Introduction to conda for software installation and environment management

Why should I use a package and environment management system?

Package managers and why we use them. A package manager is a software tool that automates the process of installing, upgrading, configuring, or removing software from your computer. Pip (python), BiocManager (Bioconductor R packages), and APT (ubuntu) are three commonly encountered package managers. Package managers make installation software easier.

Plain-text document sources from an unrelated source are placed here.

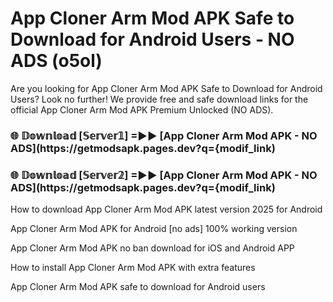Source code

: # App Cloner Arm Mod APK Safe to Download for Android Users - NO ADS (o5ol)

Are you looking for App Cloner Arm Mod APK Safe to Download for Android Users? Look no further! We provide free and safe download links for the official App Cloner Arm Mod APK Premium Unlocked (NO ADS).

<h3> 🌐 𝔻𝕠𝕨𝕟𝕝𝕠𝕒𝕕 [𝕊𝕖𝕣𝕧𝕖𝕣𝟙] =►► [App Cloner Arm Mod APK - NO ADS](https://getmodsapk.pages.dev?q={modif_link)</h3>

<h3> 🌐 𝔻𝕠𝕨𝕟𝕝𝕠𝕒𝕕 [𝕊𝕖𝕣𝕧𝕖𝕣𝟚] =►► [App Cloner Arm Mod APK - NO ADS](https://getmodsapk.pages.dev?q={modif_link)</h3>

How to download App Cloner Arm Mod APK latest version 2025 for Android

App Cloner Arm Mod APK for Android [no ads] 100% working version

App Cloner Arm Mod APK no ban download for iOS and Android APP

How to install App Cloner Arm Mod APK with extra features

App Cloner Arm Mod APK safe to download for Android users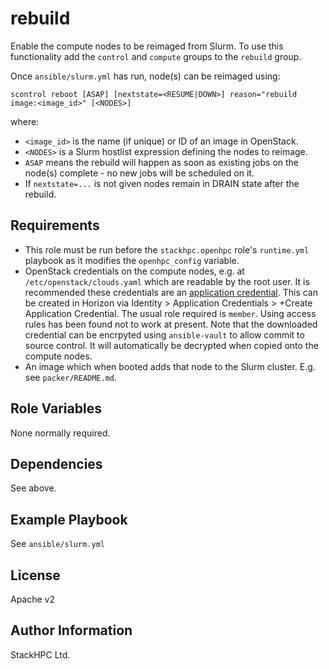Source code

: rebuild
=======

Enable the compute nodes to be reimaged from Slurm. To use this functionality add the `control` and `compute` groups to the `rebuild` group.

Once `ansible/slurm.yml` has run, node(s) can be reimaged using:

    scontrol reboot [ASAP] [nextstate=<RESUME|DOWN>] reason="rebuild image:<image_id>" [<NODES>]

where:
- `<image_id>` is the name (if unique) or ID of an image in OpenStack.
- `<NODES>` is a Slurm hostlist expression defining the nodes to reimage.
- `ASAP` means the rebuild will happen as soon as existing jobs on the node(s) complete - no new jobs will be scheduled on it.
- If `nextstate=...` is not given nodes remain in DRAIN state after the rebuild.

Requirements
------------

- This role must be run before the `stackhpc.openhpc` role's `runtime.yml` playbook as it modifies the `openhpc_config` variable.
- OpenStack credentials on the compute nodes, e.g. at `/etc/openstack/clouds.yaml` which are readable by the root user. It is recommended these credentials are an [application credential](https://docs.openstack.org/keystone/latest/user/application_credentials.html). This can be created in Horizon via Identity > Application Credentials > +Create Application Credential. The usual role required is `member`. Using access rules has been found not to work at present. Note that the downloaded credential can be encrpyted using `ansible-vault` to allow commit to source control. It will automatically be decrypted when copied onto the compute nodes.
- An image which when booted adds that node to the Slurm cluster. E.g. see `packer/README.md`.

Role Variables
--------------

None normally required.

Dependencies
------------

See above.

Example Playbook
----------------

See `ansible/slurm.yml`


License
-------

Apache v2

Author Information
------------------

StackHPC Ltd.
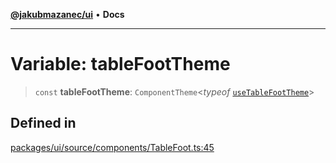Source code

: [**@jakubmazanec/ui**](../README.md) • **Docs**

---

# Variable: tableFootTheme

> `const` **tableFootTheme**: `ComponentTheme`\<_typeof_
> [`useTableFootTheme`](../functions/useTableFootTheme.md)\>

## Defined in

[packages/ui/source/components/TableFoot.ts:45](https://github.com/jakubmazanec/tools/blob/29163046acd1da0224b08fd05ca40f385e9ab4e5/packages/ui/source/components/TableFoot.ts#L45)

Environments and why we use them. Environment managers address the problems created when software is installed system-wide. System-wide installs create complex dependencies between disparate projects that are difficult to entangle to version compute environments and that can create dependcency conflicts. An environment is a directory that contains a specific collection of packages/tools that you have installed. An environment manager is a software tool that organizes where and how software is installed on a computer. For example, you may have one environment with Python 2.7 and its dependencies, and another environment with Python 3.4 for legacy testing. If you change one environment, your other environments are not affected. You can easily activate or deactivate environments, which is how you switch between them.

What is Conda?

Conda is open source package and runs on Windows, Mac OS and Linux.

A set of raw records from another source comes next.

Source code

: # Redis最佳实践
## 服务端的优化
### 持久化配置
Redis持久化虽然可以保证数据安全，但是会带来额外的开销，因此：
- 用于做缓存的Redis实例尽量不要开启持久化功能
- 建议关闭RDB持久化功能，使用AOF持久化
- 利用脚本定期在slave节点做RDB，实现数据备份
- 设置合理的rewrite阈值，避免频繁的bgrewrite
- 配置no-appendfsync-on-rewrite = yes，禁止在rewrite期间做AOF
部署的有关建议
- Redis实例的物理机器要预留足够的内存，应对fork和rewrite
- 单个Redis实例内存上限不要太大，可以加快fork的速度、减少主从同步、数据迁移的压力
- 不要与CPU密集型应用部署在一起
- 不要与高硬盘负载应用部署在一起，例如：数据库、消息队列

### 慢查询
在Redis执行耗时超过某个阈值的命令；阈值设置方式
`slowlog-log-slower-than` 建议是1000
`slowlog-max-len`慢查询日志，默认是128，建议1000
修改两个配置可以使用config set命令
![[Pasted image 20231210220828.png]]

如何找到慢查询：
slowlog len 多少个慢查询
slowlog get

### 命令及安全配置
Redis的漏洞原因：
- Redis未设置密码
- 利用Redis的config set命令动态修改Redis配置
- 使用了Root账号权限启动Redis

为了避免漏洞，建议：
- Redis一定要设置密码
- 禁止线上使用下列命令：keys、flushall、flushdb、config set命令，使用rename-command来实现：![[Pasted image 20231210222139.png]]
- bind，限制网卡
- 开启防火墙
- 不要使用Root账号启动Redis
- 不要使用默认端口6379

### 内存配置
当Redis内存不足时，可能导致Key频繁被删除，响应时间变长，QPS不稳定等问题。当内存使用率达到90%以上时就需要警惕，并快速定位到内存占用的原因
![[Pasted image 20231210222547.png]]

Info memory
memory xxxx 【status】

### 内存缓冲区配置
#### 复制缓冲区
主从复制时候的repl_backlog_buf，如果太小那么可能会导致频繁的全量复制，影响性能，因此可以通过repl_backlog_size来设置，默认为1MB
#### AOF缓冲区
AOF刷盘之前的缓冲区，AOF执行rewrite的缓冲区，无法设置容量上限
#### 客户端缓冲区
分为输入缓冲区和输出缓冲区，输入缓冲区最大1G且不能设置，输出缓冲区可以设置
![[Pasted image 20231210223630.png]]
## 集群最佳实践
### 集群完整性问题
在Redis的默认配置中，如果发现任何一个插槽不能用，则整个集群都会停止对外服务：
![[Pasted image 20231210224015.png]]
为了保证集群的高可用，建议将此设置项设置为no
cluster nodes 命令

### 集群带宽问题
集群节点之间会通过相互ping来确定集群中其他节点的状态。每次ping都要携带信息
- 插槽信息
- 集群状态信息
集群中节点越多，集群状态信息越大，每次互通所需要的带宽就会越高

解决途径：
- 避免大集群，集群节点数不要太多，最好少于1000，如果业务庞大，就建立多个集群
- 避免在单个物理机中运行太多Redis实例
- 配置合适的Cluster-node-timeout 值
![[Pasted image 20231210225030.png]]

Conda can quickly install, run, and update packages and their dependencies.
Conda can create, save, load, and switch between project specific software environments on your local computer.

Conda as a package manager helps you find and install packages. If you need a package that requires a different version of Python, you do not need to switch to a different environment manager, because Conda is also an environment manager. With a few commands, you can set up a totally separate environment to run that different version of Python, while continuing to run a different version of Python in another environment.

How does Conda work?

Installing Conda

For this lesson, we'll install miniconda. We've included the latest installation instructions below. You can access the latest and legacy installation links here.

Installing conda on an Apple machine

Apple now has two processor types, the Intel x64 and the Apple M1 (or M2) ARM64. As of October 2022, many of the packages available via conda-forge and other conda installation channels are only available on the Intel x64 processor. Therefore, even if you have an M1 (or M2) Mac, we currently recommend that you use the Intel x64 installation and take advantage of Apple's translation program Rosetta. This requires a little bit of pre-configuration to make sure your Terminal application also runs with Rosetta. To set this up, open Finder -> navigate to your Applications folder -> right click on your Terminal application (either Terminal or iTerm2) -> select Get Info -> check the box for Open using Rosetta.

After that is configured, open your Terminal application and copy and paste the following commands to download and install miniconda.

curl -JLO https://repo.anaconda.com/miniconda/Miniconda3-latest-MacOSX-x86_64.sh
bash Miniconda3-latest-MacOSX-x86_64.sh

This will prompt you to accept the miniconda license, ask you whether you accept the default installation location, and whether you want the installation script to intialize conda. Accept all of the defaults and then open and close your terminal for the installation to take effect.

Installing conda on a Linux machine

Each time you start a new AWS (or many other cloud) machine, you'll have to install miniconda. The installation process is the same as it is on Mac except you'll need to use a different download URL.

curl -JLO https://repo.anaconda.com/miniconda/Miniconda3-latest-Linux-x86_64.sh
bash Miniconda3-latest-Linux-x86_64.sh

This will prompt you to accept the miniconda license, ask you whether you accept the default installation location, and whether you want the installation script to intialize conda. Accept all of the defaults and then open and close your terminal for the installation to take effect. To activate conda, you can either log out and log back in or run:

source ~/.bashrc

Additional notes about conda installations

Versioning conda installations. The conda API has changed over the years. You can access legacy installers associated with specific versions of python here. If you need a specific version of conda, you can access the conda package through the conda-forge channel and install it using the instructions for installing specific versions of a package detailed later in the lesson.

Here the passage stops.